Programming Cellular Alignment in Engineered Cardiac Tissue via Bioprinting Anisotropic Organ Building Blocks

Adv Mater. 2022 Jul;34(26):e2200217. doi: 10.1002/adma.202200217. Epub 2022 May 25.

Abstract

The ability to replicate the 3D myocardial architecture found in human hearts is a grand challenge. Here, the fabrication of aligned cardiac tissues via bioprinting anisotropic organ building blocks (aOBBs) composed of human induced pluripotent stem cell derived cardiomyocytes (hiPSC-CMs) is reported. A bioink composed of contractile cardiac aOBBs is first generated and aligned cardiac tissue sheets with linear, spiral, and chevron features are printed. Next, aligned cardiac macrofilaments are printed, whose contractile force and conduction velocity increase over time and exceed the performance of spheroid-based cardiac tissues.
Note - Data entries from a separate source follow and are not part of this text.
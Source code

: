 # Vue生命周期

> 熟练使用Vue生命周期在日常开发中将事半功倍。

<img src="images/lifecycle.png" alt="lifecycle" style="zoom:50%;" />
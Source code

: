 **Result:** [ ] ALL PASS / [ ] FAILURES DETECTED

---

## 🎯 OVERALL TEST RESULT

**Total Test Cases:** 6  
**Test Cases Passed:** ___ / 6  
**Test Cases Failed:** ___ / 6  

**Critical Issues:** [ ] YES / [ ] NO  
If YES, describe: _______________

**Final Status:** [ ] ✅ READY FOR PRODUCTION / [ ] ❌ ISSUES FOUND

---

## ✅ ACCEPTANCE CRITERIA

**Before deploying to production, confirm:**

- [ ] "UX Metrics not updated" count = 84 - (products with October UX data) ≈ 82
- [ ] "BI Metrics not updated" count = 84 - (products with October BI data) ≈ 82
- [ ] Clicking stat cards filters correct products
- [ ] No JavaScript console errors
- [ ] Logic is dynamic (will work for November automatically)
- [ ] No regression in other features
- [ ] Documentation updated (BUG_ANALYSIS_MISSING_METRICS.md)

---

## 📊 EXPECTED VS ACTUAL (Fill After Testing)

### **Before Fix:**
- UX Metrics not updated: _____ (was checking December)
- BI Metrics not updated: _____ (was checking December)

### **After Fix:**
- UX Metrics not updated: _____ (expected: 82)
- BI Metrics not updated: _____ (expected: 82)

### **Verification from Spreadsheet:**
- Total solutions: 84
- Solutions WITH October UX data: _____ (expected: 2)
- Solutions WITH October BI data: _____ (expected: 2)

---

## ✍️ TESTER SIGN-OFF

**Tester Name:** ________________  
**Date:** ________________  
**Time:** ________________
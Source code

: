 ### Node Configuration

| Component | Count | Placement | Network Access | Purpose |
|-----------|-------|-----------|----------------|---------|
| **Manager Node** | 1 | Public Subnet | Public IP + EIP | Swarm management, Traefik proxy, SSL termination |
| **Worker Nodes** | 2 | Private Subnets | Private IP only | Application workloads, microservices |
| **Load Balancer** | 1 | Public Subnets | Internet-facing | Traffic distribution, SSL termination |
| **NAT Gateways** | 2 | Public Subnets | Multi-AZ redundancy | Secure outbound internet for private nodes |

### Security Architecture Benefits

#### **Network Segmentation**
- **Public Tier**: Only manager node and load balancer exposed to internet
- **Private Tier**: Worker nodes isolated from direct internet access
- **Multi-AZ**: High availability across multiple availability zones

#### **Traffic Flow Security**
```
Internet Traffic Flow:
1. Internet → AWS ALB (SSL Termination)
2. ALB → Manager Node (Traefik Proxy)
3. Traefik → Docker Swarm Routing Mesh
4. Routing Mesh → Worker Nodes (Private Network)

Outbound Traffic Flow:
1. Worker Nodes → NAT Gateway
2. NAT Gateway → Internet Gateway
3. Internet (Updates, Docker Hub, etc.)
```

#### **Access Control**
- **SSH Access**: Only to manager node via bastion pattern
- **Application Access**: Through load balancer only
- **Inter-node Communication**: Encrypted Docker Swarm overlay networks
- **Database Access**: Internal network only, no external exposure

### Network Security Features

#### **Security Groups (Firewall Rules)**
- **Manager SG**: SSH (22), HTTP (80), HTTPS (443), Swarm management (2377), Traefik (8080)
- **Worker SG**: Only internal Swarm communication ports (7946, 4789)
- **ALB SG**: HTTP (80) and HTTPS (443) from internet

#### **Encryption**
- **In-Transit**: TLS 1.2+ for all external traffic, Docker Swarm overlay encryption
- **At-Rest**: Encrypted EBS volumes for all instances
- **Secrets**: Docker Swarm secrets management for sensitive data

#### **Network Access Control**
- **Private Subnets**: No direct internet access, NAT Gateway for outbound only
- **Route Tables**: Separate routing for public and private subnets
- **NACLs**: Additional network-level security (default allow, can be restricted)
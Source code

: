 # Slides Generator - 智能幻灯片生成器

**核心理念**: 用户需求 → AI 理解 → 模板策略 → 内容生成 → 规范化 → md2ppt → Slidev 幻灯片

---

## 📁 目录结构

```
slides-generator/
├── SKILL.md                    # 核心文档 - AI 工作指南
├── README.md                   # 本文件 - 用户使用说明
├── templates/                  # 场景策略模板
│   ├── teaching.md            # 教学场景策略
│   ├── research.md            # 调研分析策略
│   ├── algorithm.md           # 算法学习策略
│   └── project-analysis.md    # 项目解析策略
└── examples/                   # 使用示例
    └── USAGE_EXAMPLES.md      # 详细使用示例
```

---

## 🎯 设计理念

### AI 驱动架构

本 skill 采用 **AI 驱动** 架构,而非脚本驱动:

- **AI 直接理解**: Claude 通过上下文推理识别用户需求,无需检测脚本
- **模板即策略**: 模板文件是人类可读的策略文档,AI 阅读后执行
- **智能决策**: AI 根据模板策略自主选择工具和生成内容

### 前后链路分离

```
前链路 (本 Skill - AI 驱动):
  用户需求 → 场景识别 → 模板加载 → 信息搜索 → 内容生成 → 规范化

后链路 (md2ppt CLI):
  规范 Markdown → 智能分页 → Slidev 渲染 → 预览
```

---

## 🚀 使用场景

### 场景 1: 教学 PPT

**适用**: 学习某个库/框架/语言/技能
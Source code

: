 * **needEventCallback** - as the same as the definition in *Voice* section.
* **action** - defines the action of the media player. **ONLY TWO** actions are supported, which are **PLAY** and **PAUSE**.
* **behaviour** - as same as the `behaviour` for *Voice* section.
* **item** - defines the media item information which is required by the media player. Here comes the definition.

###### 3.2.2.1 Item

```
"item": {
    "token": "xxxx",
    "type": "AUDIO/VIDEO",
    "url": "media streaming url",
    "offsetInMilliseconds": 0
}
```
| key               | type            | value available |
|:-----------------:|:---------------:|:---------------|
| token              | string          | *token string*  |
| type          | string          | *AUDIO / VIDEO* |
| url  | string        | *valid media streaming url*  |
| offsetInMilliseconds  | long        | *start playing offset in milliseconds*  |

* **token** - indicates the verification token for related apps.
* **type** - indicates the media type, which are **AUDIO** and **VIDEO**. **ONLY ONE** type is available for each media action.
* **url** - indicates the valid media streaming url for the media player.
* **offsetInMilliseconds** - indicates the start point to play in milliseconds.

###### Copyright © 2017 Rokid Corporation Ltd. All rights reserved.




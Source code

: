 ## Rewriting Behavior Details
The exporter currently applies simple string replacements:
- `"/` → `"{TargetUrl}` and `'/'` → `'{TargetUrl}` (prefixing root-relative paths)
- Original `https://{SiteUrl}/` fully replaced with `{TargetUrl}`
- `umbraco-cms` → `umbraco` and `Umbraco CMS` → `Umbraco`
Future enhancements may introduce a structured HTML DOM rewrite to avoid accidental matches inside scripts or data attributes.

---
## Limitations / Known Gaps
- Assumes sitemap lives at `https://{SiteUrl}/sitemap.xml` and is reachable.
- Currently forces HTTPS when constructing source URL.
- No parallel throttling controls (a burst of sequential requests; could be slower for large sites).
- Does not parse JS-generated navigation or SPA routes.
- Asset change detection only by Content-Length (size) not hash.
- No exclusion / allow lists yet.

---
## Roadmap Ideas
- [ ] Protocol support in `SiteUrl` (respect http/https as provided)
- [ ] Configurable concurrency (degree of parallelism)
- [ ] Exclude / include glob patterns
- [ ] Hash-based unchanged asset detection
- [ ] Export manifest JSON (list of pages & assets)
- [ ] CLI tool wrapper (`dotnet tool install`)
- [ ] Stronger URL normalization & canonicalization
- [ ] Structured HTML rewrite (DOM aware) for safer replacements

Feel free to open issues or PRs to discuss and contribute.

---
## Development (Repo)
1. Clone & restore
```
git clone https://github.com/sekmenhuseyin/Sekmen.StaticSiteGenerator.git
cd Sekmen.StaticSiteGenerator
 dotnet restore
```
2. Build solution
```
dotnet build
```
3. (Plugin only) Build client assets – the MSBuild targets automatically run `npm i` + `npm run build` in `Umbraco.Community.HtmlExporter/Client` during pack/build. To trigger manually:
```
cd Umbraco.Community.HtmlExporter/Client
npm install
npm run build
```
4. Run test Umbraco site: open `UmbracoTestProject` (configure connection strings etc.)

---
Finally, the ability to spatially control the magnitude and direction of contractile force by printing cardiac sheets with different aOBB alignment is highlighted. This research opens new avenues to generating functional cardiac tissue with high cell density and complex cellular alignment.

Keywords: anisotropic organ building blocks; bioprinting; cardiomyocytes; engineered cardiac tissue.

MeSH terms

  • Bioprinting*
  • Humans
  • Induced Pluripotent Stem Cells*
  • Myocardium
  • Myocytes, Cardiac
  • Printing, Three-Dimensional
  • Tissue Engineering
  • Tissue Scaffolds